カウンター席とテーブル席が配された店内は、昔ながらの喫茶店の雰囲気はそのままに「青山茶館」時代からガラリと改装。新たな空間は、レトロ喫茶ならではの温かみ、都会の喫茶店らしい洗練された空気の両方をまとっている。

入り口付近にある趣のある柱は、以前の店からあったもの。現在は、一部を机の脚に利用している。このように、ところどころに残った歴史の欠片は新たに揃えられたアンティークに溶け込み、新しい時間を刻んでいる。

また、老舗喫茶の面影がありながら店内にはWi-Fiを備えるほか、テイクアウトは専用アプリで注文できるなど、渋谷のライフスタイルに合わせたサービスもうれしい。

「話しかける接客を心掛けています」と話すのは、スタッフの中村さん。
「話しかける接客を心掛けています」と話すのは、スタッフの中村さん。

昔からこの場所に通っていた人たちは、新しくなった店のことをどう思っているのだろうか。店の運営やメニュー開発を担当するスタッフの中村さんに尋ねてみると、「昔からこの店に通っていたお客さまも来てくださっていますよ。ありがたいことに、SNSや口コミで新しいお客さまも増えています」と話してくれた。

毎日のように通う常連も多いそうだが、程よい距離感で温かみのある接客も理由のひとつだろう。

小ぶりなのに大満足。本格派のミートドリア

唯一のフードメニュー、ドリア900円。
唯一のフードメニュー、ドリア900円。

『喫茶サテラ』には、唯一のフードメニューがある。それがリブ肉とチーズをたっぷり使ったドリアだ。見た目とは裏腹にボリューム満点の一皿は、ランチにはもちろんのこと夕飯代わりに食べていく人もいるという。

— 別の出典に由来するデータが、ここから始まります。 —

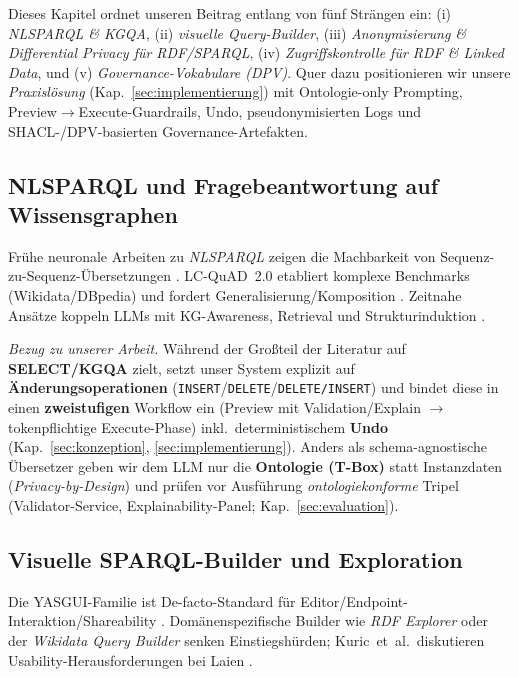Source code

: Dieses Kapitel ordnet unseren Beitrag entlang von fünf Strängen ein: (i) \emph{NL{\textrightarrow}SPARQL \& KGQA}, (ii) \emph{visuelle Query-Builder}, (iii) \emph{Anonymisierung \& Differential Privacy für RDF/SPARQL}, (iv) \emph{Zugriffskontrolle für RDF \& Linked Data}, und (v) \emph{Governance-Vokabulare (DPV)}. Quer dazu positionieren wir unsere \emph{Praxislösung} (Kap.~\ref{sec:implementierung}) mit Ontologie-only Prompting, Preview{\(\rightarrow\)}Execute-Guardrails, Undo, pseudonymisierten Logs und SHACL-/DPV-basierten Governance-Artefakten.

\subsection{NL{\textrightarrow}SPARQL und Fragebeantwortung auf Wissensgraphen}
Frühe neuronale Arbeiten zu \emph{NL{\textrightarrow}SPARQL} zeigen die Machbarkeit von Sequenz-zu-Sequenz-Übersetzungen \cite{yin-nmt-sparql}. LC-QuAD~2.0 etabliert komplexe Benchmarks (Wikidata/DBpedia) und fordert Generalisierung/Komposition \cite{lcquad2}. Zeitnahe Ansätze koppeln LLMs mit KG-Awareness, Retrieval und Strukturinduktion \cite{avila-kgqa-llm,pramanik-uniqorn}.

\textit{Bezug zu unserer Arbeit.} Während der Großteil der Literatur auf \textbf{SELECT/KGQA} zielt, setzt unser System explizit auf \textbf{Änderungsoperationen} (\texttt{INSERT}/\texttt{DELETE}/\texttt{DELETE/INSERT}) und bindet diese in einen \textbf{zweistufigen} Workflow ein (Preview mit Validation/Explain {\(\rightarrow\)} tokenpflichtige Execute-Phase) inkl.\ deterministischem \textbf{Undo} (Kap.~\ref{sec:konzeption}, \ref{sec:implementierung}). Anders als schema-agnostische Übersetzer geben wir dem LLM nur die \textbf{Ontologie (T-Box)} statt Instanzdaten (\emph{Privacy-by-Design}) und prüfen vor Ausführung \emph{ontologiekonforme} Tripel (Validator-Service, Explainability-Panel; Kap.~\ref{sec:evaluation}).

\subsection{Visuelle SPARQL-Builder und Exploration}
Die YASGUI-Familie ist De-facto-Standard für Editor/Endpoint-Interaktion/Shareability \cite{yasgui}. Domänenspezifische Builder wie \emph{RDF Explorer} \cite{vargas-rdf-explorer} oder der \emph{Wikidata Query Builder} senken Einstiegshürden; Kuric~et~al.\ diskutieren Usability-Herausforderungen bei Laien \cite{kuric-usability}.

こんがりと焼かれたジューシーなドリアは、渋谷で人気の肉屋バル『bob’s ribs(ボブズリブズ)』のリブソースを贅沢に使ったこだわりの一品。「見た目以上に食べ応えがあると思いますよ。私もお気に入りなんです」と中村さんは言う。

期待しながら口に運ぶと、まず肉の旨味をダイレクトに感じられた。次に、肉々しさ全開のリブソースにとろけたチーズが絡みつき、肉の旨味をまろやかに包み込む。最後は、大胆にふられたブラックペッパーがピリリと効き、さらに食欲を増幅させてくれた。リブ肉とチーズの味わいのバランスが絶品のドリアは、一口食べるたびに随所にこだわりを感じられる本格派だ。

名物のプリンやオレグラッセを一緒に

濃厚な味わいで人気を博すプリン600円。
濃厚な味わいで人気を博すプリン600円。

「ドリアだけでは物足りない」という人には、2021年1月から提供を開始し、今やすっかり看板メニューとなったプリンもぜひ食べてみてほしい。一見シンプルで王道のプリンに見えるが、こちらもこだわり抜かれた一品だ。

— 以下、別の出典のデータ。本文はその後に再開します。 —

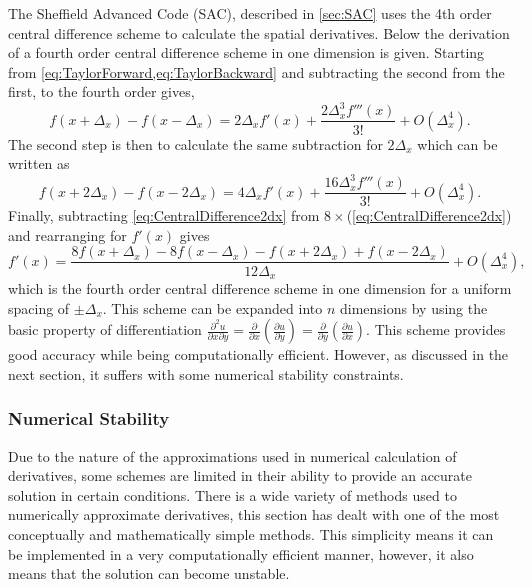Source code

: The Sheffield Advanced Code (SAC), described in \cref{sec:SAC} uses the 4th order central difference scheme to calculate the spatial derivatives.
Below the derivation of a fourth order central difference scheme in one dimension is given.
Starting from \cref{eq:TaylorForward,eq:TaylorBackward} and subtracting the second from the first, to the fourth order gives,
\begin{equation}
f(x+\Delta_{x})-f(x-\Delta_{x})=2\Delta_{x}f'(x)+\frac{2\Delta_{x}^{3}f'''(x)}{3!}+O(\Delta_{x}^{4}).\label{eq:centraldifferencedx}
\end{equation}
The second step is then to calculate the same subtraction for $2\Delta_{x}$ which can be written as
\begin{equation}
f(x+2\Delta_{x})-f(x-2\Delta_{x})=4\Delta_{x}f'(x)+\frac{16\Delta_{x}^{3}f'''(x)}{3!}+O(\Delta_{x}^{4}).\label{eq:CentralDifference2dx}
\end{equation}
Finally, subtracting \cref{eq:CentralDifference2dx} from $8\times$(\cref{eq:CentralDifference2dx}) and rearranging for $f'(x)$ gives
\begin{equation}
f'(x)=\frac{8f(x+\Delta_{x})-8f(x-\Delta_{x})-f(x+2\Delta_{x})+f(x-2\Delta_{x})}{12\Delta_{x}}+O(\Delta_{x}^{4}),\label{eq:4thOrderCentralDifferenceUniform}
\end{equation}
which is the fourth order central difference scheme in one dimension for a uniform spacing of $\pm\Delta_{x}$.
This scheme can be expanded into $n$ dimensions by using the basic property of differentiation $\frac{\partial^{2}u}{\partial x\partial y}=\frac{\partial}{\partial x}\left(\frac{\partial u}{\partial y}\right)=\frac{\partial}{\partial y}\left(\frac{\partial u}{\partial x}\right)$.
This scheme provides good accuracy while being computationally efficient.
However, as discussed in the next section, it suffers with some numerical stability constraints.


\subsubsection{Numerical Stability}

Due to the nature of the approximations used in numerical calculation of derivatives, some schemes are limited in their ability to provide an accurate solution in certain conditions.
There is a wide variety of methods used to numerically approximate derivatives, this section has dealt with one of the most conceptually and mathematically simple methods.
This simplicity means it can be implemented in a very computationally efficient manner, however, it also means that the solution can become unstable.

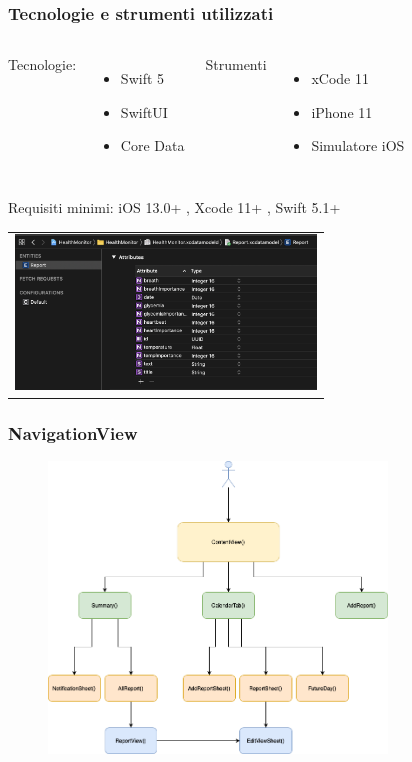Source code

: \documentclass{beamer}
\begin{document}
\begin{frame}
\frametitle{Tecnologie e strumenti utilizzati}
\begin{columns}
Tecnologie:
	\begin{itemize}
 	 \item Swift 5 
  	\item SwiftUI
  	\item Core Data
	\end{itemize}
	
Strumenti
\begin{itemize}
  \item xCode 11
  \item iPhone 11
  \item Simulatore iOS
\end{itemize}
\end{columns}
	\vspace{0.4cm}
	Requisiti minimi: iOS 13.0+ , Xcode 11+ , Swift 5.1+ \\
		\vspace{0.4cm}
      \centering  \begin{tabular}{c}
        \includegraphics[width=8cm]{../img/CoreData.png}
      \end{tabular}
\end{frame}

\begin{frame}
\frametitle{NavigationView}
  \begin{figure}[h]
  	\centering 
        \includegraphics[width=9cm]{../img/NavigationView.png}
   \end{figure}
\end{frame}
\end{document}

練乳とクリームチーズをたっぷり使ったプリンは、まろやかな甘さとほろ苦さが濃厚に口の中に広がる。スプーンを通すとしっかりとした手ごたえがありながら、舌に触れるとふっ……と溶けていくような魅惑の食感も心地よい。試行錯誤をして、絶妙な焼き加減で完成されたプリンは、これを目当てに訪れる人も多い。

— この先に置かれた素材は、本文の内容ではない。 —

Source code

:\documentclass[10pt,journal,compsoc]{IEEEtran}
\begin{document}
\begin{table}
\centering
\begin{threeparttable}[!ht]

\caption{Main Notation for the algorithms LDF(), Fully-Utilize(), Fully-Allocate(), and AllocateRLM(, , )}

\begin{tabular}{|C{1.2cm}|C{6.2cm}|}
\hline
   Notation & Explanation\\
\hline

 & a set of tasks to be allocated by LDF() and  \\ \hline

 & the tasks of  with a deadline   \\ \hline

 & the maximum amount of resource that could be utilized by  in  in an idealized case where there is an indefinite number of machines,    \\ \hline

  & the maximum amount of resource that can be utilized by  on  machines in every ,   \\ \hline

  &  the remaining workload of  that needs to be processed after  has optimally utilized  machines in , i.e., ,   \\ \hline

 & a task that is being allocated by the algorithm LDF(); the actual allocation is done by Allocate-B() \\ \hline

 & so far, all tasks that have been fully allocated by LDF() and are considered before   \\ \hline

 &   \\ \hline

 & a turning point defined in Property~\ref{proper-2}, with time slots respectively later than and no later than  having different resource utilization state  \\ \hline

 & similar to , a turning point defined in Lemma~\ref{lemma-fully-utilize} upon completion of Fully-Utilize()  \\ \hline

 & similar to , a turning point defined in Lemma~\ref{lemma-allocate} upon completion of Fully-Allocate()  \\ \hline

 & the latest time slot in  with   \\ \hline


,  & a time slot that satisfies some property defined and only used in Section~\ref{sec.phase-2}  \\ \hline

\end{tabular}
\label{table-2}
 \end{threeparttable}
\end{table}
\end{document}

ガツンとしたドリアのあとに、優しい甘さが口の中をやわらげてくれる。

オレグラッセ750円は、かきまぜずにそのまま飲むのが主流。
オレグラッセ750円は、かきまぜずにそのまま飲むのが主流。

ドリンクは、コーヒーとミルクが美しく二層に分かれたオレグラッセを頼んだ。口元に運んだグラスを傾けると、オレグラッセ用に自家焙煎したマンデリンコーヒーの苦みとシロップを加えたミルクの甘さが、バランスよく口の中を満たしてくれる。調和のとれた華やかな苦みと甘みが食後にぴったりだ。

なにかと忙しいランチタイムは、「お腹を満たすこと」がメインとなりゆっくりと過ごせないことも多い。そんな毎日でも、ニューレトロな純喫茶の『喫茶サテラ』に足を運べば、ゆったりと流れる時間とこだわり抜かれたメニューで、いつもより豊かなランチタイムを過ごさせてくれそうだ。